• **Data section**:
○ ○ ○ ○

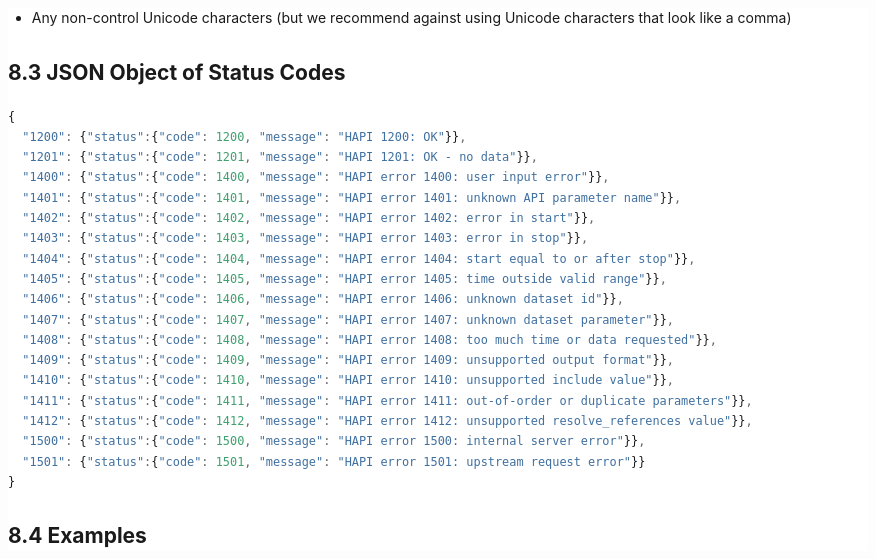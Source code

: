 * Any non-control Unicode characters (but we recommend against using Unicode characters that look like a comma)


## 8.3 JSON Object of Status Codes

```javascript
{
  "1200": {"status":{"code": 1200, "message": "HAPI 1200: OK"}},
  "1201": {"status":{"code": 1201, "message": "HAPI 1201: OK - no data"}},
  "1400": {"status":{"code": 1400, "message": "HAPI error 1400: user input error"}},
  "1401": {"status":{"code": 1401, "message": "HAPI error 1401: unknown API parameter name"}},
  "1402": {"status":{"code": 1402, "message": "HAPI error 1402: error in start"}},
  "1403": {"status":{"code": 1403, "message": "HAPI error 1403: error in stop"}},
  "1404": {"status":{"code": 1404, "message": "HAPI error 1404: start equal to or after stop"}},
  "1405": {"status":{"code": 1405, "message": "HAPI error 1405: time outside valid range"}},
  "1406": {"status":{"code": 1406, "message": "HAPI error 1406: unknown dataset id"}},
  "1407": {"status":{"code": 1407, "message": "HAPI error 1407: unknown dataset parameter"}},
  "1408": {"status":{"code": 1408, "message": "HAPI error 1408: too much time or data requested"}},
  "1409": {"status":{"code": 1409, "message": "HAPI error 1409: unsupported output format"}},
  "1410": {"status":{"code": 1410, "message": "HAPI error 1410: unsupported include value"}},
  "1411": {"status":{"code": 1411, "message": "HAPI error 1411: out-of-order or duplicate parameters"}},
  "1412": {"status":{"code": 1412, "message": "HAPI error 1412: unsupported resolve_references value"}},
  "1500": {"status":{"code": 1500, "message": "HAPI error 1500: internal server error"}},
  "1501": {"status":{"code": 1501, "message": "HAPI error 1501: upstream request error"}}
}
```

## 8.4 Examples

○ ○ ○ ○

• **Task description**: If pictures appear among the records, do not carry them over; retype the rest exactly.

• **Your response**:
Source code

: * Any non-control Unicode characters (but we recommend against using Unicode characters that look like a comma)


## 8.3 JSON Object of Status Codes

```javascript
{
  "1200": {"status":{"code": 1200, "message": "HAPI 1200: OK"}},
  "1201": {"status":{"code": 1201, "message": "HAPI 1201: OK - no data"}},
  "1400": {"status":{"code": 1400, "message": "HAPI error 1400: user input error"}},
  "1401": {"status":{"code": 1401, "message": "HAPI error 1401: unknown API parameter name"}},
  "1402": {"status":{"code": 1402, "message": "HAPI error 1402: error in start"}},
  "1403": {"status":{"code": 1403, "message": "HAPI error 1403: error in stop"}},
  "1404": {"status":{"code": 1404, "message": "HAPI error 1404: start equal to or after stop"}},
  "1405": {"status":{"code": 1405, "message": "HAPI error 1405: time outside valid range"}},
  "1406": {"status":{"code": 1406, "message": "HAPI error 1406: unknown dataset id"}},
  "1407": {"status":{"code": 1407, "message": "HAPI error 1407: unknown dataset parameter"}},
  "1408": {"status":{"code": 1408, "message": "HAPI error 1408: too much time or data requested"}},
  "1409": {"status":{"code": 1409, "message": "HAPI error 1409: unsupported output format"}},
  "1410": {"status":{"code": 1410, "message": "HAPI error 1410: unsupported include value"}},
  "1411": {"status":{"code": 1411, "message": "HAPI error 1411: out-of-order or duplicate parameters"}},
  "1412": {"status":{"code": 1412, "message": "HAPI error 1412: unsupported resolve_references value"}},
  "1500": {"status":{"code": 1500, "message": "HAPI error 1500: internal server error"}},
  "1501": {"status":{"code": 1501, "message": "HAPI error 1501: upstream request error"}}
}
```

## 8.4 Examples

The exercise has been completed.